Clubs say country heart of racing

The Omakau races were rescheduled after a malfunctioning sprinkler caused a section of track to...
The Omakau races were rescheduled after a malfunctioning sprinkler caused a section of track to become unsafe. Photo: ODT files

Southern clubs have hit back at suggestions some of New Zealand's smaller racetracks are unsustainable.

However, the national body, New Zealand Thoroughbred Racing (NZTR), is remaining tight-lipped for now, following a meeting of industry representatives to discuss potential solutions.

NZTR chief executive Bernard Saundry said yesterday's meeting had been ''productive'', but a full statement would not be made until later today.

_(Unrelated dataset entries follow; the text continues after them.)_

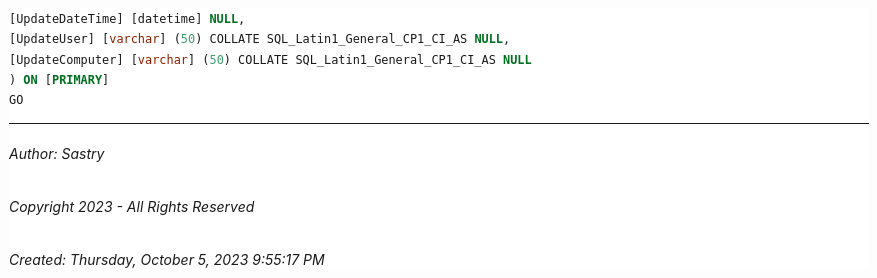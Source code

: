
 ```sql
[UpdateDateTime] [datetime] NULL,
[UpdateUser] [varchar] (50) COLLATE SQL_Latin1_General_CP1_CI_AS NULL,
[UpdateComputer] [varchar] (50) COLLATE SQL_Latin1_General_CP1_CI_AS NULL
) ON [PRIMARY]
GO

```


---

###### Author:  Sastry

###### Copyright 2023 - All Rights Reserved

###### Created: Thursday, October 5, 2023 9:55:17 PM

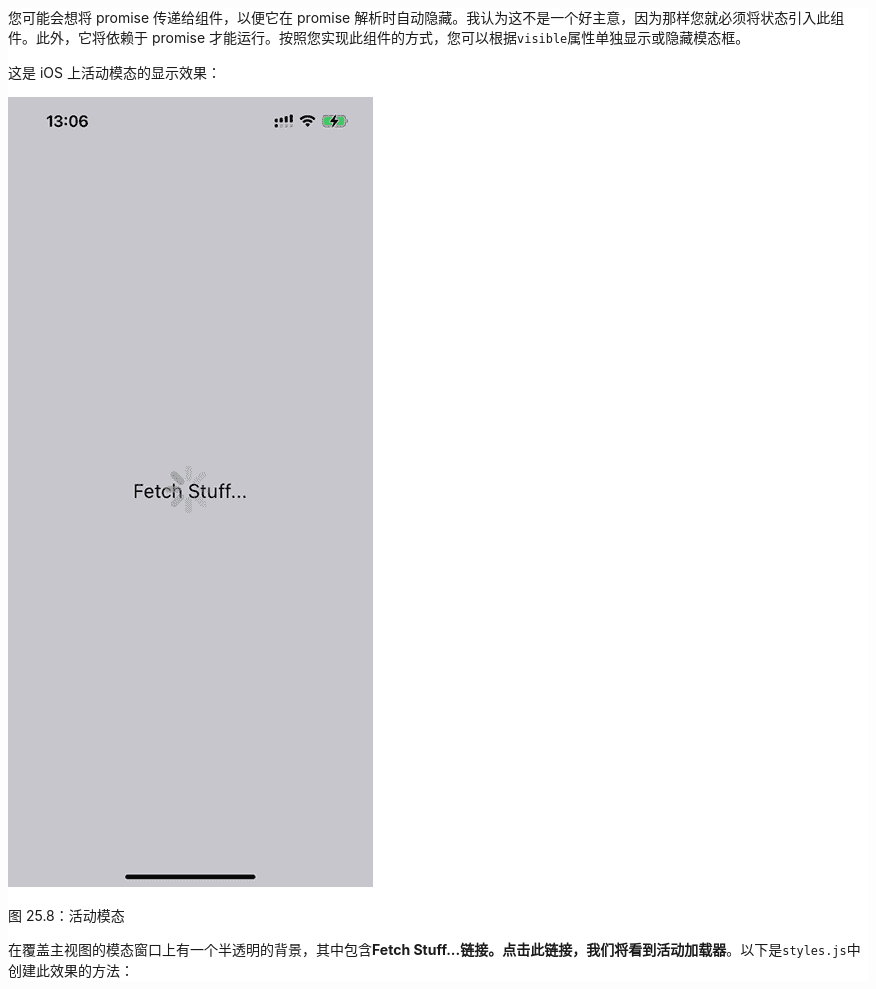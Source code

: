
 ```js
```

您可能会想将 promise 传递给组件，以便它在 promise 解析时自动隐藏。我认为这不是一个好主意，因为那样您就必须将状态引入此组件。此外，它将依赖于 promise 才能运行。按照您实现此组件的方式，您可以根据`visible`属性单独显示或隐藏模态框。

这是 iOS 上活动模态的显示效果：

![图片 8](img/B19636_25_08.png)

图 25.8：活动模态

在覆盖主视图的模态窗口上有一个半透明的背景，其中包含**Fetch Stuff...**链接。点击此链接，我们将看到**活动加载器**。以下是`styles.js`中创建此效果的方法：
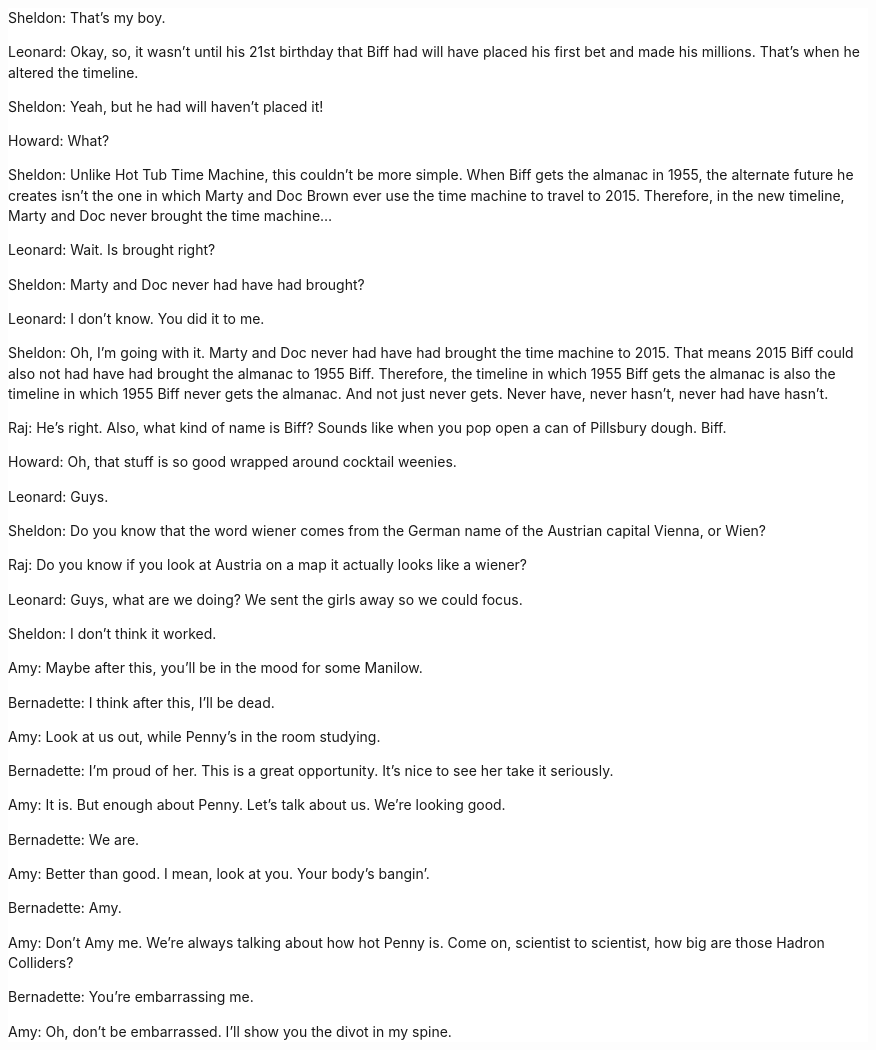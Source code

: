 Sheldon: That’s my boy.

Leonard: Okay, so, it wasn’t until his 21st birthday that Biff had will have placed his first bet and made his millions. That’s when he altered the timeline.

Sheldon: Yeah, but he had will haven’t placed it!

Howard: What?

Sheldon: Unlike Hot Tub Time Machine, this couldn’t be more simple. When Biff gets the almanac in 1955, the alternate future he creates isn’t the one in which Marty and Doc Brown ever use the time machine to travel to 2015. Therefore, in the new timeline, Marty and Doc never brought the time machine…

Leonard: Wait. Is brought right?

Sheldon: Marty and Doc never had have had brought?

Leonard: I don’t know. You did it to me.

Sheldon: Oh, I’m going with it. Marty and Doc never had have had brought the time machine to 2015. That means 2015 Biff could also not had have had brought the almanac to 1955 Biff. Therefore, the timeline in which 1955 Biff gets the almanac is also the timeline in which 1955 Biff never gets the almanac. And not just never gets. Never have, never hasn’t, never had have hasn’t.

Raj: He’s right. Also, what kind of name is Biff? Sounds like when you pop open a can of Pillsbury dough. Biff.

Howard: Oh, that stuff is so good wrapped around cocktail weenies.

Leonard: Guys.

Sheldon: Do you know that the word wiener comes from the German name of the Austrian capital Vienna, or Wien?

Raj: Do you know if you look at Austria on a map it actually looks like a wiener?

Leonard: Guys, what are we doing? We sent the girls away so we could focus.

Sheldon: I don’t think it worked.

Amy: Maybe after this, you’ll be in the mood for some Manilow.

Bernadette: I think after this, I’ll be dead.

Amy: Look at us out, while Penny’s in the room studying.

Bernadette: I’m proud of her. This is a great opportunity. It’s nice to see her take it seriously.

Amy: It is. But enough about Penny. Let’s talk about us. We’re looking good.

Bernadette: We are.

Amy: Better than good. I mean, look at you. Your body’s bangin’.

Bernadette: Amy.

Amy: Don’t Amy me. We’re always talking about how hot Penny is. Come on, scientist to scientist, how big are those Hadron Colliders?

Bernadette: You’re embarrassing me.

Amy: Oh, don’t be embarrassed. I’ll show you the divot in my spine.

The meeting came after the postponement or cancellation of seven race days since New Year's Day, including meetings at Waikouaiti, Ellerslie, Thames and, yesterday, Hokitika.

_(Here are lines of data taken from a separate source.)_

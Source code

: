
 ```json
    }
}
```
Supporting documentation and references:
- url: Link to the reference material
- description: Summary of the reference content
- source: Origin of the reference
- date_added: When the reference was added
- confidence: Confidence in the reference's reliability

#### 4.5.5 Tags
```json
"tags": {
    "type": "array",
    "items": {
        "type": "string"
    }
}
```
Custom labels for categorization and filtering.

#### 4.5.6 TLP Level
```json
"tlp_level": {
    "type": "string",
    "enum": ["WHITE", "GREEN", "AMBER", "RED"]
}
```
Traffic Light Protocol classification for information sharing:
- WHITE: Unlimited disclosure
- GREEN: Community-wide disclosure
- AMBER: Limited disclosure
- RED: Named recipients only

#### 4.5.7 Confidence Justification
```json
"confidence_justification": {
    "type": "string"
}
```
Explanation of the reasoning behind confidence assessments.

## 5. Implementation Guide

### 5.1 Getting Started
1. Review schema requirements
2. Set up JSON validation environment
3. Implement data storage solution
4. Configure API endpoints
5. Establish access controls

Most were cancelled when rain fell on parched tracks, making them slippery and dangerous to horses and jockeys.

The Omakau races were rescheduled after a malfunctioning sprinkler caused a section of track to become unsafe.

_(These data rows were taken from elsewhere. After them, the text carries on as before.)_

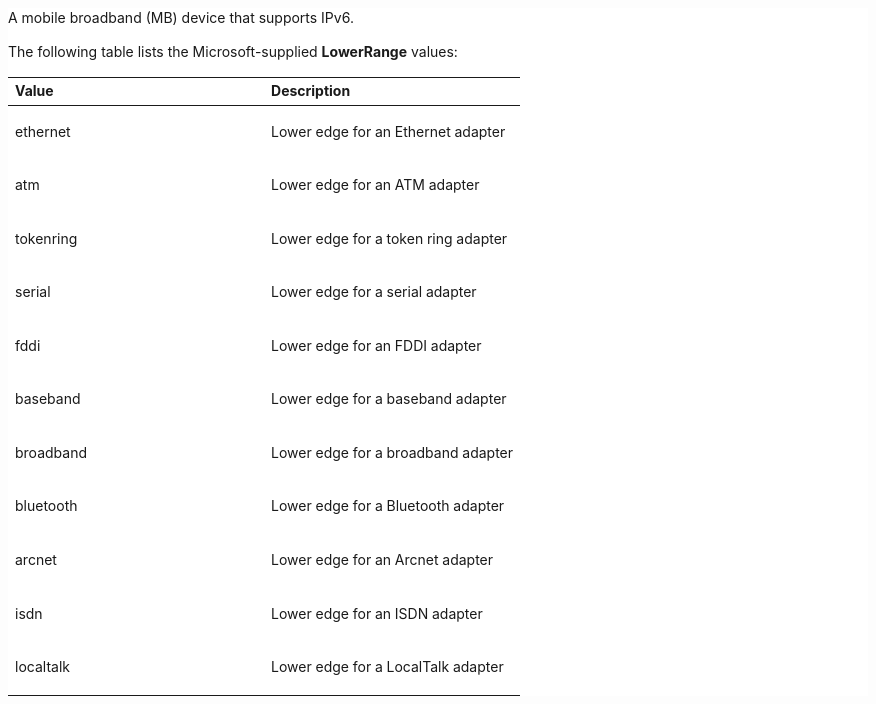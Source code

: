 <td align="left"><p>A mobile broadband (MB) device that supports IPv6.</p></td>
</tr>
</tbody>
</table>

 

The following table lists the Microsoft-supplied **LowerRange** values:

<table>
<colgroup>
<col width="50%" />
<col width="50%" />
</colgroup>
<thead>
<tr class="header">
<th align="left">Value</th>
<th align="left">Description</th>
</tr>
</thead>
<tbody>
<tr class="odd">
<td align="left"><p>ethernet</p></td>
<td align="left"><p>Lower edge for an Ethernet adapter</p></td>
</tr>
<tr class="even">
<td align="left"><p>atm</p></td>
<td align="left"><p>Lower edge for an ATM adapter</p></td>
</tr>
<tr class="odd">
<td align="left"><p>tokenring</p></td>
<td align="left"><p>Lower edge for a token ring adapter</p></td>
</tr>
<tr class="even">
<td align="left"><p>serial</p></td>
<td align="left"><p>Lower edge for a serial adapter</p></td>
</tr>
<tr class="odd">
<td align="left"><p>fddi</p></td>
<td align="left"><p>Lower edge for an FDDI adapter</p></td>
</tr>
<tr class="even">
<td align="left"><p>baseband</p></td>
<td align="left"><p>Lower edge for a baseband adapter</p></td>
</tr>
<tr class="odd">
<td align="left"><p>broadband</p></td>
<td align="left"><p>Lower edge for a broadband adapter</p></td>
</tr>
<tr class="even">
<td align="left"><p>bluetooth</p></td>
<td align="left"><p>Lower edge for a Bluetooth adapter</p></td>
</tr>
<tr class="odd">
<td align="left"><p>arcnet</p></td>
<td align="left"><p>Lower edge for an Arcnet adapter</p></td>
</tr>
<tr class="even">
<td align="left"><p>isdn</p></td>
<td align="left"><p>Lower edge for an ISDN adapter</p></td>
</tr>
<tr class="odd">
<td align="left"><p>localtalk</p></td>
<td align="left"><p>Lower edge for a LocalTalk adapter</p></td>
</tr>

The string of cancellations prompted criticism from the New Zealand Trainers' Association, whose president, Tony Pike, said this week New Zealand had too many small, underused tracks and needed consolidation.

That drew a strong response yesterday from Tony Lepper, president of the Central Otago Racing Club, which used the Omakau track.

Mr Lepper said the idea of consolidation was ''patently ridiculous'' in Otago, where racing infrastructure had traditionally developed on the coast while the population attending meetings was increasingly found in Central Otago.

''To regionalise it, and make it, say, Dunedin-based - well, that's not where the people are, and people are what makes racing happen,'' Mr Lepper said.

Though the club had experienced its own track problems, it had also received ''pretty good support'' from NZTR, which offered guidance on track preparation before meetings, he said.

Part of the problem lay in a developing health and safety culture, which meant race stewards were more risk-averse.

''I'm certainly noticing ... the minute there's a problem, then the stewards are reluctant to carry on with a programme, no matter what you do, and that's because they don't want to be seen to send people out on what could turn out to be an unsafe track.''

That increased desire for ''perfect tracks'' would drive the industry towards centralisation, he feared.

''The thing about getting perfect tracks is they've got to go all-weather, and you're only going to have one or two of those in New Zealand.

''That's not the answer,'' he said.

Kurow Jockey Club vice-president Heather Gray said clubs also needed to do more to ensure they were ready for race meetings, and ''put put their hand up'' if they needed help.

Her club watered its track for 40 days consecutively, at a cost of $100 per day, to prepare for its last annual meeting, she said.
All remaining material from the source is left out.